Document images with source code:
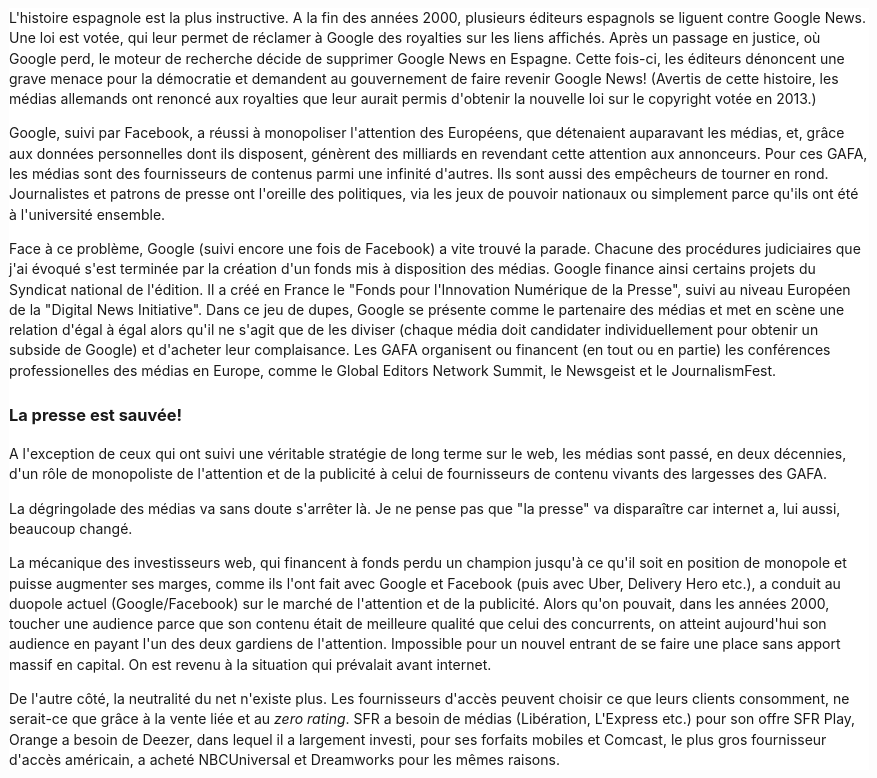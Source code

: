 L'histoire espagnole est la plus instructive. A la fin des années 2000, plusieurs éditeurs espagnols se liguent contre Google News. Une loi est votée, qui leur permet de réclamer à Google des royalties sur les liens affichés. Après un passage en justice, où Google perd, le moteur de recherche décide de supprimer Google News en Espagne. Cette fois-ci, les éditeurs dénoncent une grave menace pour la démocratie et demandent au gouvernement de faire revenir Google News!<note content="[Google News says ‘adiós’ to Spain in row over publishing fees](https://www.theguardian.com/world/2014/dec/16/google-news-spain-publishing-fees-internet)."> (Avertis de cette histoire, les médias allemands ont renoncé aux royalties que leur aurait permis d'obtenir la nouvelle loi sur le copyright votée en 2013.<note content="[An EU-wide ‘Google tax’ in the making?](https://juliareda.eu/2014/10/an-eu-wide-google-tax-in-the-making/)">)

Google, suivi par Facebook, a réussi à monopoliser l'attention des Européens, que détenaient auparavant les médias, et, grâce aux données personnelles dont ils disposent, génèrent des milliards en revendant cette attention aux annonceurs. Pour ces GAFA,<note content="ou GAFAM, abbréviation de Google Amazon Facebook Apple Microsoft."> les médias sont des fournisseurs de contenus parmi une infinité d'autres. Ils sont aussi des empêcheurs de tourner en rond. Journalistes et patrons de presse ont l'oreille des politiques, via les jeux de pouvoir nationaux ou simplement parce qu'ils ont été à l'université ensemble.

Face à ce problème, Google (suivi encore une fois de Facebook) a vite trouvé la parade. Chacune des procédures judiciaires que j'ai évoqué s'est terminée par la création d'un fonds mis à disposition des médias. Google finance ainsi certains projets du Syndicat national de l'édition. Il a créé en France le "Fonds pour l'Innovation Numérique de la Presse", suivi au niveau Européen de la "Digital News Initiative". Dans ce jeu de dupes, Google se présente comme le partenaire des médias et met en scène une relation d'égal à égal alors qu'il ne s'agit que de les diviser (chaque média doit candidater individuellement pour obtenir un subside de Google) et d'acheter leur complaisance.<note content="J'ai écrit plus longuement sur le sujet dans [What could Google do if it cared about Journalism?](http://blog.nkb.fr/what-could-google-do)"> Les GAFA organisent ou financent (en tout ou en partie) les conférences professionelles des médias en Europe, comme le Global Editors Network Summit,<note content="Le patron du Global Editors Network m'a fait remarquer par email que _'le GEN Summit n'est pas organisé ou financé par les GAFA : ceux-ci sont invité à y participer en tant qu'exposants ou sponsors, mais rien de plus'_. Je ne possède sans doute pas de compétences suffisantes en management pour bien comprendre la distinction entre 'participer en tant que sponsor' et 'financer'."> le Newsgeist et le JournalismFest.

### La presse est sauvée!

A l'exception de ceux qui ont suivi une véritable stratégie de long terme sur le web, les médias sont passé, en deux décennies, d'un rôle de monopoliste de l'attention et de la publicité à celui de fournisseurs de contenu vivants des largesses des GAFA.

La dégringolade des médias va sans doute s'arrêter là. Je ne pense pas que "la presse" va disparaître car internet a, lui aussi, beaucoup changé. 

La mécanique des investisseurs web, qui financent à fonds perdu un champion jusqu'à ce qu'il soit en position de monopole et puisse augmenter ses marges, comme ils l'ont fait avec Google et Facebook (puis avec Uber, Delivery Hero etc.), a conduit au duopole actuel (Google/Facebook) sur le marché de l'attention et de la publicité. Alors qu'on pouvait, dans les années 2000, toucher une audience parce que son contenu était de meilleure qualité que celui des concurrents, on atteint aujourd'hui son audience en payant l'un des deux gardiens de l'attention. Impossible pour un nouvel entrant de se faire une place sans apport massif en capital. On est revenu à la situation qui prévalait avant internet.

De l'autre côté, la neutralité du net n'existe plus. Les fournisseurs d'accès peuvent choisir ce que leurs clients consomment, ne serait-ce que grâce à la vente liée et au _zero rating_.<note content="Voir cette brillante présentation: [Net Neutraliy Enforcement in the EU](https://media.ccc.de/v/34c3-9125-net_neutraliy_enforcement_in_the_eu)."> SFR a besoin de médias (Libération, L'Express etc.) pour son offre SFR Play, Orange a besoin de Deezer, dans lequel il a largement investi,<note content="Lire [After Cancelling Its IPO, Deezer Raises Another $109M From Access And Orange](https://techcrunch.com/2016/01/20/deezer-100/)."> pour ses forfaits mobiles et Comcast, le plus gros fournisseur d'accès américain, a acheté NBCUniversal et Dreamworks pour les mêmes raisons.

## [EXERCISE AIM]
Go through the entries above and output them exactly, without pictures.

## [THE COMPLETED TASK]
Source code

: L'histoire espagnole est la plus instructive. A la fin des années 2000, plusieurs éditeurs espagnols se liguent contre Google News. Une loi est votée, qui leur permet de réclamer à Google des royalties sur les liens affichés. Après un passage en justice, où Google perd, le moteur de recherche décide de supprimer Google News en Espagne. Cette fois-ci, les éditeurs dénoncent une grave menace pour la démocratie et demandent au gouvernement de faire revenir Google News!<note content="[Google News says ‘adiós’ to Spain in row over publishing fees](https://www.theguardian.com/world/2014/dec/16/google-news-spain-publishing-fees-internet)."> (Avertis de cette histoire, les médias allemands ont renoncé aux royalties que leur aurait permis d'obtenir la nouvelle loi sur le copyright votée en 2013.<note content="[An EU-wide ‘Google tax’ in the making?](https://juliareda.eu/2014/10/an-eu-wide-google-tax-in-the-making/)">)

Google, suivi par Facebook, a réussi à monopoliser l'attention des Européens, que détenaient auparavant les médias, et, grâce aux données personnelles dont ils disposent, génèrent des milliards en revendant cette attention aux annonceurs. Pour ces GAFA,<note content="ou GAFAM, abbréviation de Google Amazon Facebook Apple Microsoft."> les médias sont des fournisseurs de contenus parmi une infinité d'autres. Ils sont aussi des empêcheurs de tourner en rond. Journalistes et patrons de presse ont l'oreille des politiques, via les jeux de pouvoir nationaux ou simplement parce qu'ils ont été à l'université ensemble.

Face à ce problème, Google (suivi encore une fois de Facebook) a vite trouvé la parade. Chacune des procédures judiciaires que j'ai évoqué s'est terminée par la création d'un fonds mis à disposition des médias. Google finance ainsi certains projets du Syndicat national de l'édition. Il a créé en France le "Fonds pour l'Innovation Numérique de la Presse", suivi au niveau Européen de la "Digital News Initiative". Dans ce jeu de dupes, Google se présente comme le partenaire des médias et met en scène une relation d'égal à égal alors qu'il ne s'agit que de les diviser (chaque média doit candidater individuellement pour obtenir un subside de Google) et d'acheter leur complaisance.<note content="J'ai écrit plus longuement sur le sujet dans [What could Google do if it cared about Journalism?](http://blog.nkb.fr/what-could-google-do)"> Les GAFA organisent ou financent (en tout ou en partie) les conférences professionelles des médias en Europe, comme le Global Editors Network Summit,<note content="Le patron du Global Editors Network m'a fait remarquer par email que _'le GEN Summit n'est pas organisé ou financé par les GAFA : ceux-ci sont invité à y participer en tant qu'exposants ou sponsors, mais rien de plus'_. Je ne possède sans doute pas de compétences suffisantes en management pour bien comprendre la distinction entre 'participer en tant que sponsor' et 'financer'."> le Newsgeist et le JournalismFest.

### La presse est sauvée!

A l'exception de ceux qui ont suivi une véritable stratégie de long terme sur le web, les médias sont passé, en deux décennies, d'un rôle de monopoliste de l'attention et de la publicité à celui de fournisseurs de contenu vivants des largesses des GAFA.

La dégringolade des médias va sans doute s'arrêter là. Je ne pense pas que "la presse" va disparaître car internet a, lui aussi, beaucoup changé. 

La mécanique des investisseurs web, qui financent à fonds perdu un champion jusqu'à ce qu'il soit en position de monopole et puisse augmenter ses marges, comme ils l'ont fait avec Google et Facebook (puis avec Uber, Delivery Hero etc.), a conduit au duopole actuel (Google/Facebook) sur le marché de l'attention et de la publicité. Alors qu'on pouvait, dans les années 2000, toucher une audience parce que son contenu était de meilleure qualité que celui des concurrents, on atteint aujourd'hui son audience en payant l'un des deux gardiens de l'attention. Impossible pour un nouvel entrant de se faire une place sans apport massif en capital. On est revenu à la situation qui prévalait avant internet.

De l'autre côté, la neutralité du net n'existe plus. Les fournisseurs d'accès peuvent choisir ce que leurs clients consomment, ne serait-ce que grâce à la vente liée et au _zero rating_.<note content="Voir cette brillante présentation: [Net Neutraliy Enforcement in the EU](https://media.ccc.de/v/34c3-9125-net_neutraliy_enforcement_in_the_eu)."> SFR a besoin de médias (Libération, L'Express etc.) pour son offre SFR Play, Orange a besoin de Deezer, dans lequel il a largement investi,<note content="Lire [After Cancelling Its IPO, Deezer Raises Another $109M From Access And Orange](https://techcrunch.com/2016/01/20/deezer-100/)."> pour ses forfaits mobiles et Comcast, le plus gros fournisseur d'accès américain, a acheté NBCUniversal et Dreamworks pour les mêmes raisons.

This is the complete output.